**What to produce**
Copy out, from the data below, each line in which the word "Guardian" occurs.

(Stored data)
━━━━━━━━

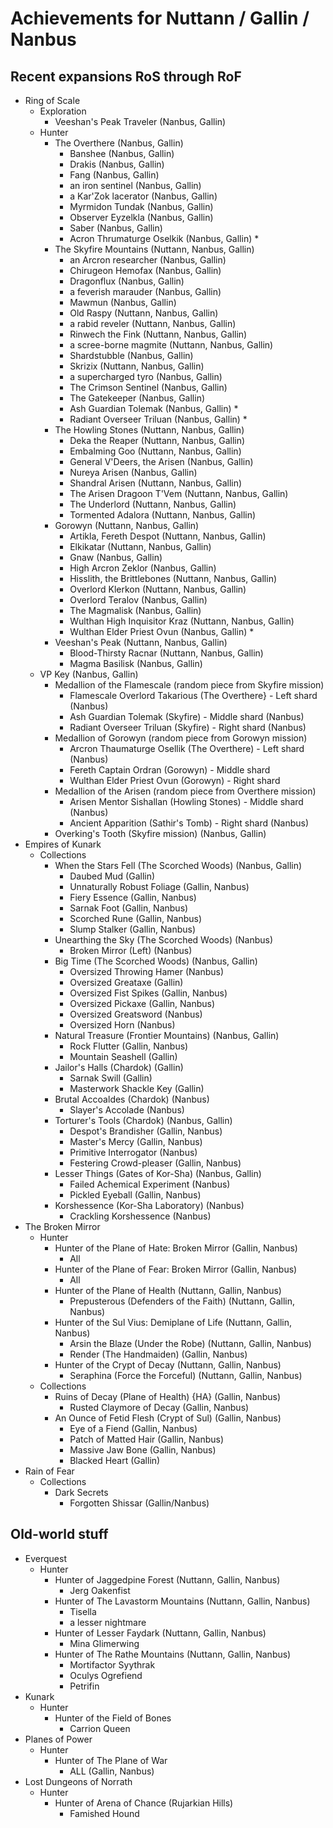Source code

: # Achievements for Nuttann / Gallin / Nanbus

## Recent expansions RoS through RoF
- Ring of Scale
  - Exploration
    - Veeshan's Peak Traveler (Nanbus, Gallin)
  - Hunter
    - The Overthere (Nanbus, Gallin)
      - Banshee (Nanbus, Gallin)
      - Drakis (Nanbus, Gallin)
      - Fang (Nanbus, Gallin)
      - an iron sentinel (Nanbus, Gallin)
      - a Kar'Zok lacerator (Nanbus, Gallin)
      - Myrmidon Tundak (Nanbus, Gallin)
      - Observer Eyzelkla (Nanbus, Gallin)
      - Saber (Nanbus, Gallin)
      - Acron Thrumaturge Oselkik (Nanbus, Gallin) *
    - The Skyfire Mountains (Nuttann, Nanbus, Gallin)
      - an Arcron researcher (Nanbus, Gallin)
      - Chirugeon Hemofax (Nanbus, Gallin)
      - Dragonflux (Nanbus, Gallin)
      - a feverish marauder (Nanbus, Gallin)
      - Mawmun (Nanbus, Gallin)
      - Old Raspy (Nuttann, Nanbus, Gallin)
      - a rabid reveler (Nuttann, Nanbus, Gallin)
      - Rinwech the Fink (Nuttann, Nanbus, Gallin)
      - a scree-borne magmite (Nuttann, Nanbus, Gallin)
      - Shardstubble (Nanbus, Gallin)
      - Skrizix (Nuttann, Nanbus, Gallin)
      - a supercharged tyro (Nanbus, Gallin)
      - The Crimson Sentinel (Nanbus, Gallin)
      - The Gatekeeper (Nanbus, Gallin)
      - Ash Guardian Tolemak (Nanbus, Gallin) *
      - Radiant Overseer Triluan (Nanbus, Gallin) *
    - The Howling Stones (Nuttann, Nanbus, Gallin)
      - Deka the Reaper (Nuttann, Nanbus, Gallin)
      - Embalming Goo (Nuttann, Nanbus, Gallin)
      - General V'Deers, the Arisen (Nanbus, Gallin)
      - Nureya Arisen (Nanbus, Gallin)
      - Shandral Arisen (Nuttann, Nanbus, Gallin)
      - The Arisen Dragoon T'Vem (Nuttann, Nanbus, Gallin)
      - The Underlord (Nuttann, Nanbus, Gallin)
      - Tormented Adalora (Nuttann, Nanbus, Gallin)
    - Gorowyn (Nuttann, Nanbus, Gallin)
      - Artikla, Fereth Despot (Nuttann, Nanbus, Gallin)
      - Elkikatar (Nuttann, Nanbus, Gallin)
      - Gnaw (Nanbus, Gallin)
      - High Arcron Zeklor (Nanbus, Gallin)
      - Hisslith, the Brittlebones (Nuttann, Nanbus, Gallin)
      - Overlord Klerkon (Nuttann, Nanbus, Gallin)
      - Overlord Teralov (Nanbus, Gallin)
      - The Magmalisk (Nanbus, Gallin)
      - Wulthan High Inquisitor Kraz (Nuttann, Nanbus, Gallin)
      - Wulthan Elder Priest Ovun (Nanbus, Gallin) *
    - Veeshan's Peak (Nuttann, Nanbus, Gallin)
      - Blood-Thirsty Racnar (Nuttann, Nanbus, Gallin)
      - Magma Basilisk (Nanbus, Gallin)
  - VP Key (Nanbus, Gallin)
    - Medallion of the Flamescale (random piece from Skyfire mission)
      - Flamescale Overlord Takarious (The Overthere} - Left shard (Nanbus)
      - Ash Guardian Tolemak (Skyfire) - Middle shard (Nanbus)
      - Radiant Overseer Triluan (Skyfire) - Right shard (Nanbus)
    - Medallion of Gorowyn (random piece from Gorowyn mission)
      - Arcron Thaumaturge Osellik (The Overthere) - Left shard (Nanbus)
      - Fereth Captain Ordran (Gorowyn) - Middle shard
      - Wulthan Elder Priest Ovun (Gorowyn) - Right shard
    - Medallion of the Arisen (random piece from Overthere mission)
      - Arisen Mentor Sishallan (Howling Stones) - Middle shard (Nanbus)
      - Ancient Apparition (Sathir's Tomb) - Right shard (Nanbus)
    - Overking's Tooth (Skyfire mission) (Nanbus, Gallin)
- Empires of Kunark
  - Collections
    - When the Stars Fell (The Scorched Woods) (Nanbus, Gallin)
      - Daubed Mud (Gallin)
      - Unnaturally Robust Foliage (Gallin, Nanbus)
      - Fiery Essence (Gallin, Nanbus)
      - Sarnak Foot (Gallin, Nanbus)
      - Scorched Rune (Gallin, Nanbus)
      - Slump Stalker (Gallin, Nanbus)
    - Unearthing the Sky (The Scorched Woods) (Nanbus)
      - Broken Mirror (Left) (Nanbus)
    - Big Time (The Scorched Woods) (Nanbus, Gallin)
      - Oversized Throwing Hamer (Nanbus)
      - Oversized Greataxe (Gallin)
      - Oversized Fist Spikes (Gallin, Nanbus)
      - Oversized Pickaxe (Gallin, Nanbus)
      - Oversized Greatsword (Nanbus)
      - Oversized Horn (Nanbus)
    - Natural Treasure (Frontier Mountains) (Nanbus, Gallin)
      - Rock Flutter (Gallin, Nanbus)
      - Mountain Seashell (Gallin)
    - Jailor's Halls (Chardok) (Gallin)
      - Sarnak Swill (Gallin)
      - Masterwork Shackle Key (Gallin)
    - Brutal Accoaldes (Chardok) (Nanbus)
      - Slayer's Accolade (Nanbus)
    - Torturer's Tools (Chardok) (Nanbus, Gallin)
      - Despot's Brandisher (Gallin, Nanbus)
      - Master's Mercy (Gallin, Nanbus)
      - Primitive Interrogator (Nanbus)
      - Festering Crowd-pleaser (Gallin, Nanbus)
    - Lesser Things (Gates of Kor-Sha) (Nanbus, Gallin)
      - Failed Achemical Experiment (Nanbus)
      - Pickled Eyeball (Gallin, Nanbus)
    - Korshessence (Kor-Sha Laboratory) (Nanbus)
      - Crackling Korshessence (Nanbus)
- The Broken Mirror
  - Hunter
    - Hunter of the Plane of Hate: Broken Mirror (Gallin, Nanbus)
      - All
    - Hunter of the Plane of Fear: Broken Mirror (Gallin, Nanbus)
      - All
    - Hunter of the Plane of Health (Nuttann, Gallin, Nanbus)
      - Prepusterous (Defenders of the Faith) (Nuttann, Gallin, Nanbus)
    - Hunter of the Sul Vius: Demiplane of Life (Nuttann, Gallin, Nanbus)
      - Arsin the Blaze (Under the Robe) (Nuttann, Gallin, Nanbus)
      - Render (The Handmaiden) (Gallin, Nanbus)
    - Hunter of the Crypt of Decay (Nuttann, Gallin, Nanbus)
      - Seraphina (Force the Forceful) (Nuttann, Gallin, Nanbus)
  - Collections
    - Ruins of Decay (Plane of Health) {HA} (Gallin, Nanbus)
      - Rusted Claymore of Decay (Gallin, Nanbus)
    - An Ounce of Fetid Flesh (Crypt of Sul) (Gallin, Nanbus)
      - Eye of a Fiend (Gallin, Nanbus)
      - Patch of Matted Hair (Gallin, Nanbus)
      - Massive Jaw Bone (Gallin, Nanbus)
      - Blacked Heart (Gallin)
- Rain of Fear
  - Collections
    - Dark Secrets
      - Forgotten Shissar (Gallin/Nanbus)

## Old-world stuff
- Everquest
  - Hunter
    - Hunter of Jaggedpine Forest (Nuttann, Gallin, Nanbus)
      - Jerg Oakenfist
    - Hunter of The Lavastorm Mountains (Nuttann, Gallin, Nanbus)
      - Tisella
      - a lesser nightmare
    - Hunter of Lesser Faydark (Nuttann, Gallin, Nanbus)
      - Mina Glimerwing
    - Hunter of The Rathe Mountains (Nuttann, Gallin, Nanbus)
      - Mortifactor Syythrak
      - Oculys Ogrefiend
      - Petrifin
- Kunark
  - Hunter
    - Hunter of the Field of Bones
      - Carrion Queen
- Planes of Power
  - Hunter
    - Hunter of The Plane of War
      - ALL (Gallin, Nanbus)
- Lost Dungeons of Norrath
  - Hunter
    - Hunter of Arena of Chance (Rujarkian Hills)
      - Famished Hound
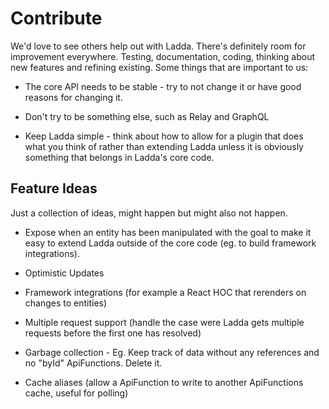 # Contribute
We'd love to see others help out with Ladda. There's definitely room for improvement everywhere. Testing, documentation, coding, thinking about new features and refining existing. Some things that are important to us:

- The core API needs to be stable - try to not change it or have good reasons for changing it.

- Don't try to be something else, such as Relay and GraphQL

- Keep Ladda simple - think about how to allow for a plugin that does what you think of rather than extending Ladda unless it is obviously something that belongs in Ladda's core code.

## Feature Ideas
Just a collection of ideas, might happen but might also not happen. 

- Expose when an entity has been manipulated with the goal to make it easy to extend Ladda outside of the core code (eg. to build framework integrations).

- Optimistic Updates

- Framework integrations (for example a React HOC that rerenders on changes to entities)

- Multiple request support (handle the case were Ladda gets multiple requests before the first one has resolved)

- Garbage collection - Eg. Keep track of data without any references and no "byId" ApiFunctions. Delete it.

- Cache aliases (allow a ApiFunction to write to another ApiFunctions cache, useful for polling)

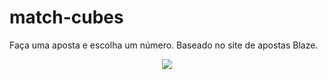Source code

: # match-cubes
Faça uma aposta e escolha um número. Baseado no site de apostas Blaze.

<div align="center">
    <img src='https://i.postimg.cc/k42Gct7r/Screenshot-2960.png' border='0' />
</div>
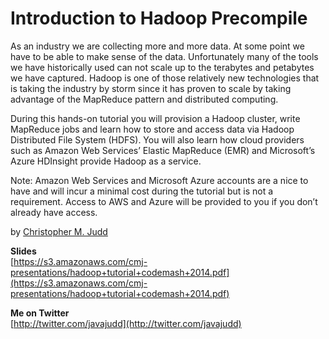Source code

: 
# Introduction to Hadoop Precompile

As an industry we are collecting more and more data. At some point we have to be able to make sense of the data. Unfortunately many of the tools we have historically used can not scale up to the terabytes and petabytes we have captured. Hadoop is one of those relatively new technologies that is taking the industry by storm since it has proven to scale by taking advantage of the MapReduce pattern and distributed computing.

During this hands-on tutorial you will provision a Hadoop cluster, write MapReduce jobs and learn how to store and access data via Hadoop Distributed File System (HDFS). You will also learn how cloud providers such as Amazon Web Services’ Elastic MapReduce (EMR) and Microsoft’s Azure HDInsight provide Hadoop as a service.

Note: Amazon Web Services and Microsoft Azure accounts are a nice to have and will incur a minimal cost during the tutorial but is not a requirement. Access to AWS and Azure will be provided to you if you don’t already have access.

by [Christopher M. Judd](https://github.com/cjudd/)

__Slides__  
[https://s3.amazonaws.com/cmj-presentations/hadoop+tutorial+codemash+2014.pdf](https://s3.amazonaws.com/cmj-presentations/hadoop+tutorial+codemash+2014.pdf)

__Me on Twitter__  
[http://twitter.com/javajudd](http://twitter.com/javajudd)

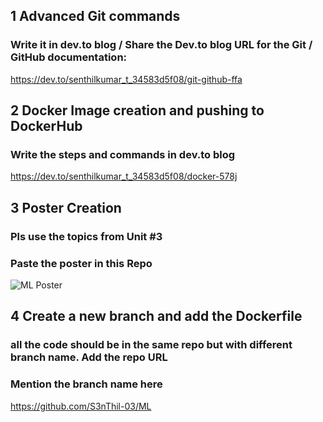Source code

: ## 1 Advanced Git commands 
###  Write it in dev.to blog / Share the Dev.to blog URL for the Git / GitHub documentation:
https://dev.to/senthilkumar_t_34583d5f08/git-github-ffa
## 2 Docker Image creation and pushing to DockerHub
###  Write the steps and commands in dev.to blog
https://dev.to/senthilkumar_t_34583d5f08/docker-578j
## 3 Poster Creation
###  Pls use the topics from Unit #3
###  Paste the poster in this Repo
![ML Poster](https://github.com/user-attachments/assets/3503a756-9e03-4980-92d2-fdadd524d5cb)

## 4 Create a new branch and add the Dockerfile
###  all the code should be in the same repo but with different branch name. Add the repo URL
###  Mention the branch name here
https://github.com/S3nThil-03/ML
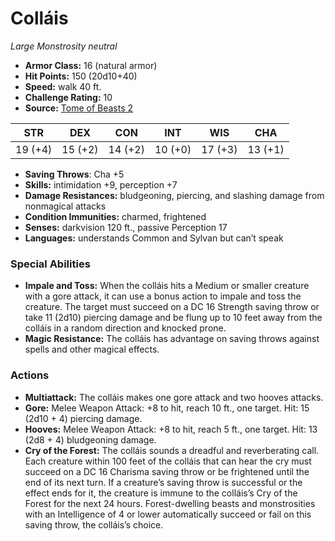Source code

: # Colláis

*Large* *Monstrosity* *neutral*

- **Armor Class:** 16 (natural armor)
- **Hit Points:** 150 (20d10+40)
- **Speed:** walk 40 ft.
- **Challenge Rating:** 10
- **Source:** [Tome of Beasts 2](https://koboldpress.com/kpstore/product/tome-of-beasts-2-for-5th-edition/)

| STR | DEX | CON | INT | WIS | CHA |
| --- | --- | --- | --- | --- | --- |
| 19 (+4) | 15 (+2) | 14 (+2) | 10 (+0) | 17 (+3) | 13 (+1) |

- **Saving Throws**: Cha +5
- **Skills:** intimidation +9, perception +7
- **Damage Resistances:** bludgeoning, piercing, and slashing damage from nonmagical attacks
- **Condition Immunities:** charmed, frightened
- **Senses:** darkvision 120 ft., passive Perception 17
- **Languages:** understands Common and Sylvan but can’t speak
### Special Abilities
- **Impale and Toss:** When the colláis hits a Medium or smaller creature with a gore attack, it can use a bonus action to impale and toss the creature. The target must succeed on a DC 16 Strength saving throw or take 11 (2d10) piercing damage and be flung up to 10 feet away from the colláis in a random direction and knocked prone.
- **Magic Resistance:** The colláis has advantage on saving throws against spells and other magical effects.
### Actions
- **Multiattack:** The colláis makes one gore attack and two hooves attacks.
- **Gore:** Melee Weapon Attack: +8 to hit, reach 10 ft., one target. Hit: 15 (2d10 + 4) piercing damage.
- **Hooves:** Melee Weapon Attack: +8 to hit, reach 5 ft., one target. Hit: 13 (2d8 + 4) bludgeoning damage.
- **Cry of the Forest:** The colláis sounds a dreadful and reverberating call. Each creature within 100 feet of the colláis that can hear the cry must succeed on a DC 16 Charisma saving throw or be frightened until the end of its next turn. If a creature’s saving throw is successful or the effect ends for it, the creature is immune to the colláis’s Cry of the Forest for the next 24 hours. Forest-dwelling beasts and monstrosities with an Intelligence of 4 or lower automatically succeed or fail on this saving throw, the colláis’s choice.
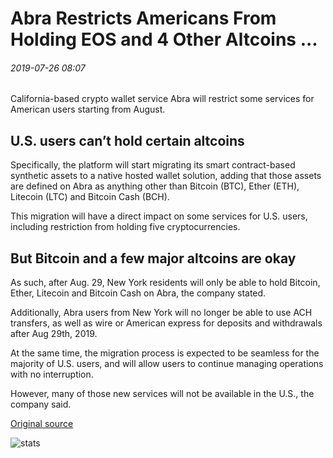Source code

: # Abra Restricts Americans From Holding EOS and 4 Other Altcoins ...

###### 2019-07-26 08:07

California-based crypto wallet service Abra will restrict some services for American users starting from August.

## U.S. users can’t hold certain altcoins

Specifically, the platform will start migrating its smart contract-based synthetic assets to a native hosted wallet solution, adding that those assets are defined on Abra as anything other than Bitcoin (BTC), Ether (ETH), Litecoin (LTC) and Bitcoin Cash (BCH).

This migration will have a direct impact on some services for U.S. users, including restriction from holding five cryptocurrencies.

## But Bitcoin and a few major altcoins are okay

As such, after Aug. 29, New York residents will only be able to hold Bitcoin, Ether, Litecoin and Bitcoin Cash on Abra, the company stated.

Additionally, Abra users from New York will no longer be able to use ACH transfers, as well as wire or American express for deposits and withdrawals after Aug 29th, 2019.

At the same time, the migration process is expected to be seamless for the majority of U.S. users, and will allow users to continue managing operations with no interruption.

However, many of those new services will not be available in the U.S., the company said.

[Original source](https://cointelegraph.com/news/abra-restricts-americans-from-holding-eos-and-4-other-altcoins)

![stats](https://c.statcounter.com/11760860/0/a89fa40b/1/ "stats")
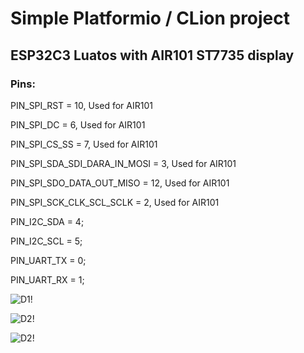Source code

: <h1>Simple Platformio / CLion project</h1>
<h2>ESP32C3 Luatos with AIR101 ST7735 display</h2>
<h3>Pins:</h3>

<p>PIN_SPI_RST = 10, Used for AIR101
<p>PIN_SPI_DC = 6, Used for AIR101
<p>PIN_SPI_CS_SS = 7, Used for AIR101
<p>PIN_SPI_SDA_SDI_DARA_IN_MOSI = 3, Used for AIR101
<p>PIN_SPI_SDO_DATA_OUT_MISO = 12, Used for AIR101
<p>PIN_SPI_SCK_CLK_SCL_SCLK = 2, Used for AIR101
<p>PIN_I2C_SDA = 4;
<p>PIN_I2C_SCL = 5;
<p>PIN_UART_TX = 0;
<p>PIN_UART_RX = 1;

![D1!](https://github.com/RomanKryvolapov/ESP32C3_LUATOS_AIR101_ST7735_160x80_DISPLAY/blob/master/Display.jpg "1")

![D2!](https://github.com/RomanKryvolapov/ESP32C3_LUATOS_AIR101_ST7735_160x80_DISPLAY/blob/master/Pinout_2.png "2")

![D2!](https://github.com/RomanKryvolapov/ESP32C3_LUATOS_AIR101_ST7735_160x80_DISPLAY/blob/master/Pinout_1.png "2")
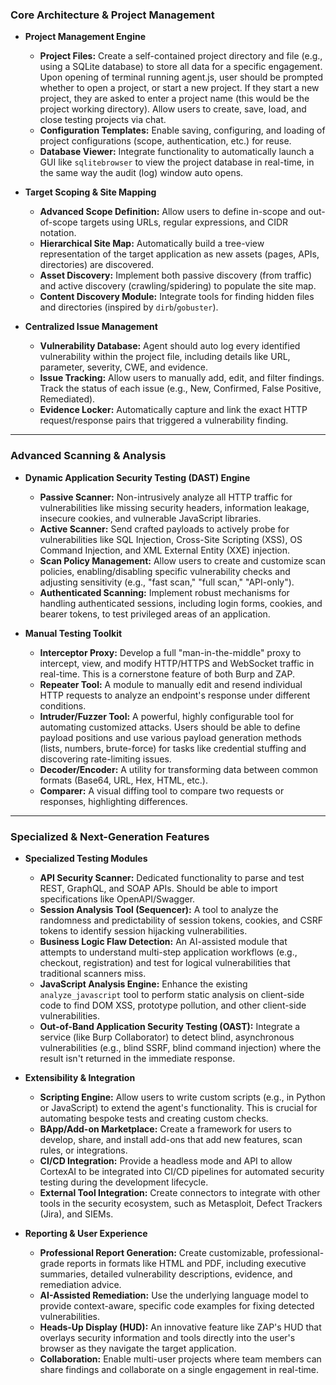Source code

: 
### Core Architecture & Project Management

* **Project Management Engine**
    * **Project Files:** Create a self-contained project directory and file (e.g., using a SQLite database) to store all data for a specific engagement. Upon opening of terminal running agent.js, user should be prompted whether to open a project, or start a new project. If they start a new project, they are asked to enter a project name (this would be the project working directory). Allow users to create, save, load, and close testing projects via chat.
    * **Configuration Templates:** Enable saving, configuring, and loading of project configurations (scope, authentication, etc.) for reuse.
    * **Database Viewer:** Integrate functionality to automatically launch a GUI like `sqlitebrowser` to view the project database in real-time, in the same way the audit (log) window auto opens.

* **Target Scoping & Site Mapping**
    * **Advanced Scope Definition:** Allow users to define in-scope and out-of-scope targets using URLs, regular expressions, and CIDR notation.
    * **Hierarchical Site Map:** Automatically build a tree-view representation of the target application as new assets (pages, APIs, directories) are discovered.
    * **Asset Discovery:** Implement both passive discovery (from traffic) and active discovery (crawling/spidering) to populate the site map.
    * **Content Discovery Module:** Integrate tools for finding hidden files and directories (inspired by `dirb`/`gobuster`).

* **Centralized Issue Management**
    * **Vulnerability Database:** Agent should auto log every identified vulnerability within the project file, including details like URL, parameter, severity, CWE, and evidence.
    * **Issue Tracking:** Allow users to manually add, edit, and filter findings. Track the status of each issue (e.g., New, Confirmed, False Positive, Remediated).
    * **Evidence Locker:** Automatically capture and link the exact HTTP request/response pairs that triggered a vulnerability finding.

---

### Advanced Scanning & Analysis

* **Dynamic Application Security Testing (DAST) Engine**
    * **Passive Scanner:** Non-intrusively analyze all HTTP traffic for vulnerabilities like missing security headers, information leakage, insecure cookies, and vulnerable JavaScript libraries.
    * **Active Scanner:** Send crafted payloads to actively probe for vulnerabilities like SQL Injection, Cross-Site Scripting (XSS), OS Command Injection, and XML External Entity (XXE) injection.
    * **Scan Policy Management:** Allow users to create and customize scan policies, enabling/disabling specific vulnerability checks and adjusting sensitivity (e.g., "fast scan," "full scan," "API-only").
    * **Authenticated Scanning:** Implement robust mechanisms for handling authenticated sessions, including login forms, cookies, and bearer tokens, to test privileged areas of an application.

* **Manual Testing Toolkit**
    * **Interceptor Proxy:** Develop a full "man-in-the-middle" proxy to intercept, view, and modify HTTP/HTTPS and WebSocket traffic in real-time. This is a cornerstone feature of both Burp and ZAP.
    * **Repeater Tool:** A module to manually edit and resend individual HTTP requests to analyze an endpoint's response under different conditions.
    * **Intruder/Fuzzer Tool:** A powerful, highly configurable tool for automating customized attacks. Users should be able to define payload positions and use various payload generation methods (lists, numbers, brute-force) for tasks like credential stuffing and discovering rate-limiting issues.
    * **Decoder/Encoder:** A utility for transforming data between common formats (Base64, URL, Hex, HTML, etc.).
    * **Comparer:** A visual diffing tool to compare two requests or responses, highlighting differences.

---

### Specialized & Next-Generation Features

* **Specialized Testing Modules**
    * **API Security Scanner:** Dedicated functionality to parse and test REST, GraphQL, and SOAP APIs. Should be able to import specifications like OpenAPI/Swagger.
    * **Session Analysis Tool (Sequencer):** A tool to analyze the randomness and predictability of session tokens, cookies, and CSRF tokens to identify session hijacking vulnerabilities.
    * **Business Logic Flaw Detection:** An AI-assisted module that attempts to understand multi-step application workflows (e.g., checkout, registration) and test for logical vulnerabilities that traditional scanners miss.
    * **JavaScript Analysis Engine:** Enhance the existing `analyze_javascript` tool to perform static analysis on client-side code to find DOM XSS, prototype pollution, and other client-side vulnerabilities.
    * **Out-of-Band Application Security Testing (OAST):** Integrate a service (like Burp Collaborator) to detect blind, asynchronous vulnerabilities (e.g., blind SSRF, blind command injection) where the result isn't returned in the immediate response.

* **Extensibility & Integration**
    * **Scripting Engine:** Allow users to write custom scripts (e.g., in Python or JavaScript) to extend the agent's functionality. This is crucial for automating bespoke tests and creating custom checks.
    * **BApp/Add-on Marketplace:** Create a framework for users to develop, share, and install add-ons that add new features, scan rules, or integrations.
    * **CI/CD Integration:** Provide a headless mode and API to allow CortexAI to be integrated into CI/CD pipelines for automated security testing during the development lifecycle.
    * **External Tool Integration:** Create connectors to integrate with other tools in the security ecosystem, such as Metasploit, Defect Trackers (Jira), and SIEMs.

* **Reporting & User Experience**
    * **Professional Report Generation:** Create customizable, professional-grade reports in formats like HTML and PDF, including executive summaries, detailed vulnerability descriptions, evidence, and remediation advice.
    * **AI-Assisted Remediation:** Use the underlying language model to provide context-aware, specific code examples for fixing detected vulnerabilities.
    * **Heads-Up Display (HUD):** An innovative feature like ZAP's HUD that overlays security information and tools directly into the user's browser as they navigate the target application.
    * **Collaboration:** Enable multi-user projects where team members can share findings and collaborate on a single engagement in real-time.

━━━━━━━━

**Exercise response**
      - Ash Guardian Tolemak (Nanbus, Gallin) *
      - Ash Guardian Tolemak (Skyfire) - Middle shard (Nanbus)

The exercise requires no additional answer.